WHAT YOU ARE ASKED TO DO: Please output exactly the lines from the one containing "世爻旺相，官化进神及世官得地，财化进神，皆有晋爵之征。" through the last line of the records, both included.

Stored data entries
************

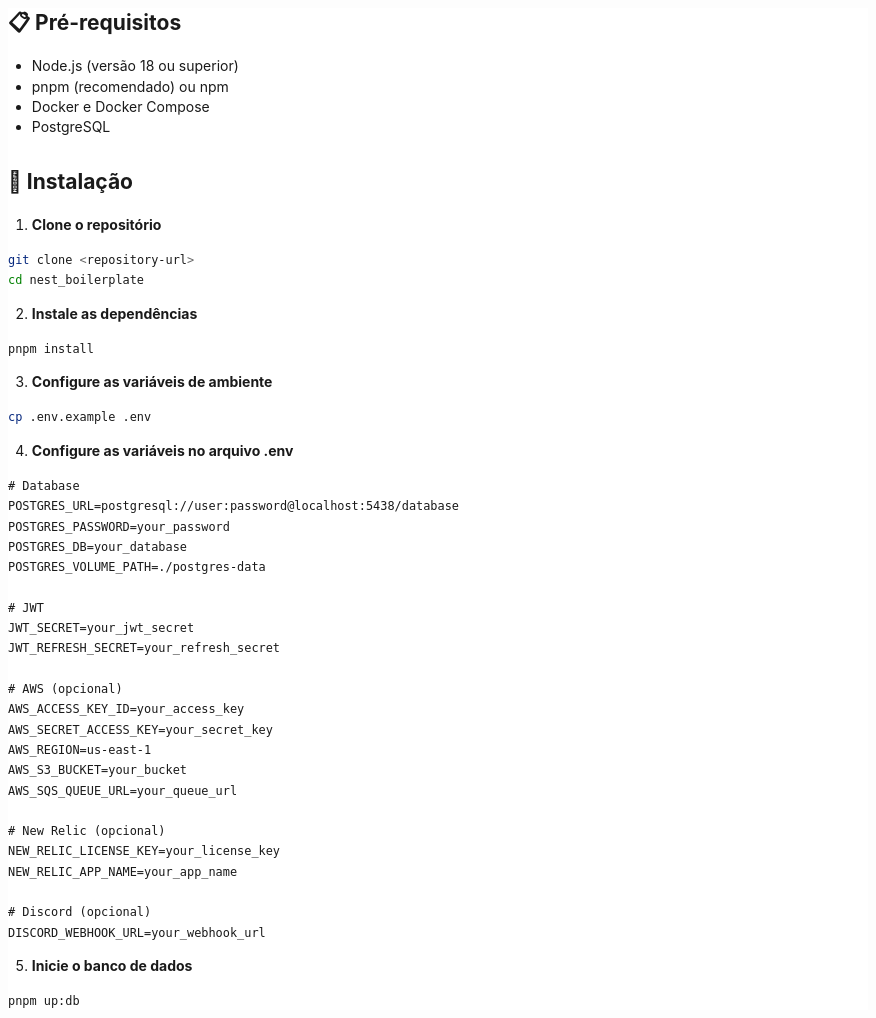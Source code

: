 ## 📋 Pré-requisitos

- Node.js (versão 18 ou superior)
- pnpm (recomendado) ou npm
- Docker e Docker Compose
- PostgreSQL

## 🚀 Instalação

1. **Clone o repositório**
```bash
git clone <repository-url>
cd nest_boilerplate
```

2. **Instale as dependências**
```bash
pnpm install
```

3. **Configure as variáveis de ambiente**
```bash
cp .env.example .env
```

4. **Configure as variáveis no arquivo .env**
```env
# Database
POSTGRES_URL=postgresql://user:password@localhost:5438/database
POSTGRES_PASSWORD=your_password
POSTGRES_DB=your_database
POSTGRES_VOLUME_PATH=./postgres-data

# JWT
JWT_SECRET=your_jwt_secret
JWT_REFRESH_SECRET=your_refresh_secret

# AWS (opcional)
AWS_ACCESS_KEY_ID=your_access_key
AWS_SECRET_ACCESS_KEY=your_secret_key
AWS_REGION=us-east-1
AWS_S3_BUCKET=your_bucket
AWS_SQS_QUEUE_URL=your_queue_url

# New Relic (opcional)
NEW_RELIC_LICENSE_KEY=your_license_key
NEW_RELIC_APP_NAME=your_app_name

# Discord (opcional)
DISCORD_WEBHOOK_URL=your_webhook_url
```

5. **Inicie o banco de dados**
```bash
pnpm up:db
```

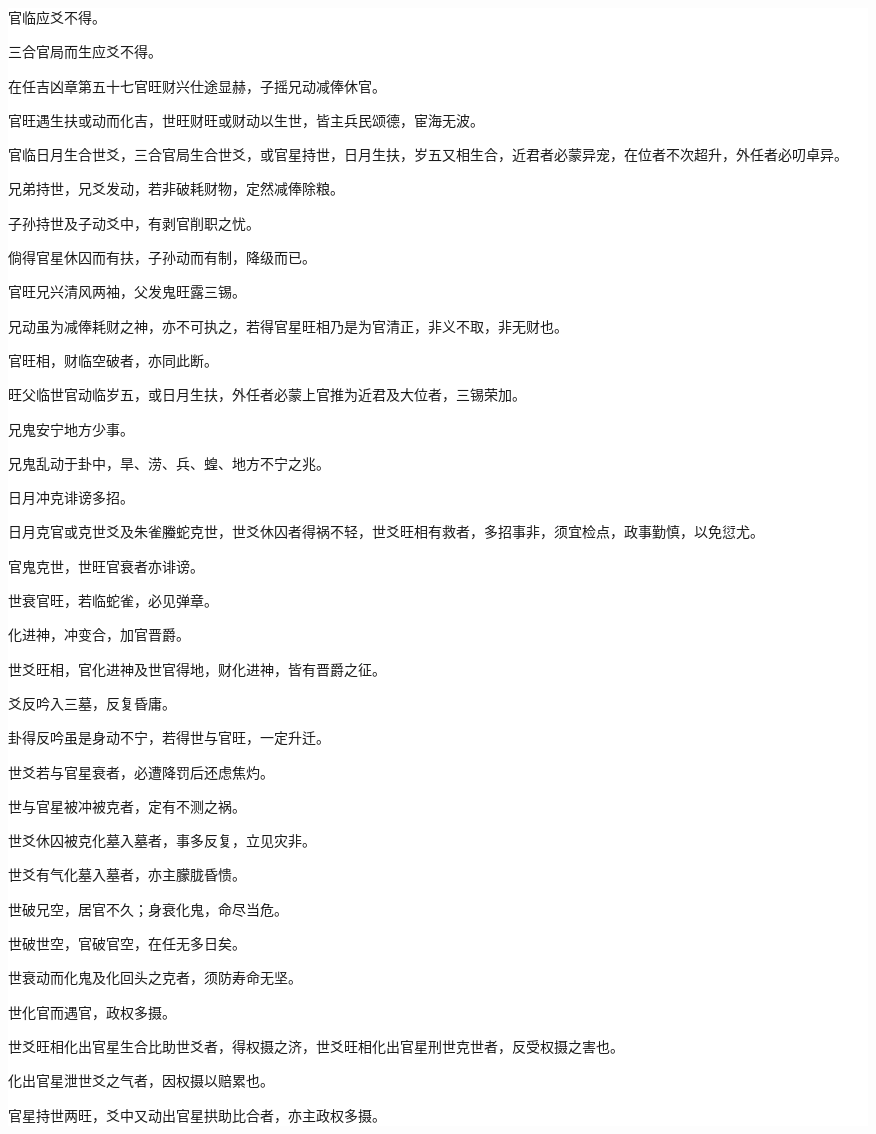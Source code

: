 官临应爻不得。

三合官局而生应爻不得。

在任吉凶章第五十七官旺财兴仕途显赫，子摇兄动减俸休官。

官旺遇生扶或动而化吉，世旺财旺或财动以生世，皆主兵民颂德，宦海无波。

官临日月生合世爻，三合官局生合世爻，或官星持世，日月生扶，岁五又相生合，近君者必蒙异宠，在位者不次超升，外任者必叨卓异。

兄弟持世，兄爻发动，若非破耗财物，定然减俸除粮。

子孙持世及子动爻中，有剥官削职之忧。

倘得官星休囚而有扶，子孙动而有制，降级而已。

官旺兄兴清风两袖，父发鬼旺露三锡。

兄动虽为减俸耗财之神，亦不可执之，若得官星旺相乃是为官清正，非义不取，非无财也。

官旺相，财临空破者，亦同此断。

旺父临世官动临岁五，或日月生扶，外任者必蒙上官推为近君及大位者，三锡荣加。

兄鬼安宁地方少事。

兄鬼乱动于卦中，旱、涝、兵、蝗、地方不宁之兆。

日月冲克诽谤多招。

日月克官或克世爻及朱雀螣蛇克世，世爻休囚者得祸不轻，世爻旺相有救者，多招事非，须宜检点，政事勤慎，以免愆尤。

官鬼克世，世旺官衰者亦诽谤。

世衰官旺，若临蛇雀，必见弹章。

化进神，冲变合，加官晋爵。

世爻旺相，官化进神及世官得地，财化进神，皆有晋爵之征。

爻反吟入三墓，反复昏庸。

卦得反吟虽是身动不宁，若得世与官旺，一定升迁。

世爻若与官星衰者，必遭降罚后还虑焦灼。

世与官星被冲被克者，定有不测之祸。

世爻休囚被克化墓入墓者，事多反复，立见灾非。

世爻有气化墓入墓者，亦主朦胧昏愦。

世破兄空，居官不久；身衰化鬼，命尽当危。

世破世空，官破官空，在任无多日矣。

世衰动而化鬼及化回头之克者，须防寿命无坚。

世化官而遇官，政权多摄。

世爻旺相化出官星生合比助世爻者，得权摄之济，世爻旺相化出官星刑世克世者，反受权摄之害也。

化出官星泄世爻之气者，因权摄以赔累也。

官星持世两旺，爻中又动出官星拱助比合者，亦主政权多摄。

************

WRITTEN REPLY:
世爻旺相，官化进神及世官得地，财化进神，皆有晋爵之征。

爻反吟入三墓，反复昏庸。

卦得反吟虽是身动不宁，若得世与官旺，一定升迁。

世爻若与官星衰者，必遭降罚后还虑焦灼。

世与官星被冲被克者，定有不测之祸。

世爻休囚被克化墓入墓者，事多反复，立见灾非。

世爻有气化墓入墓者，亦主朦胧昏愦。

世破兄空，居官不久；身衰化鬼，命尽当危。

世破世空，官破官空，在任无多日矣。

世衰动而化鬼及化回头之克者，须防寿命无坚。

世化官而遇官，政权多摄。

世爻旺相化出官星生合比助世爻者，得权摄之济，世爻旺相化出官星刑世克世者，反受权摄之害也。

化出官星泄世爻之气者，因权摄以赔累也。

官星持世两旺，爻中又动出官星拱助比合者，亦主政权多摄。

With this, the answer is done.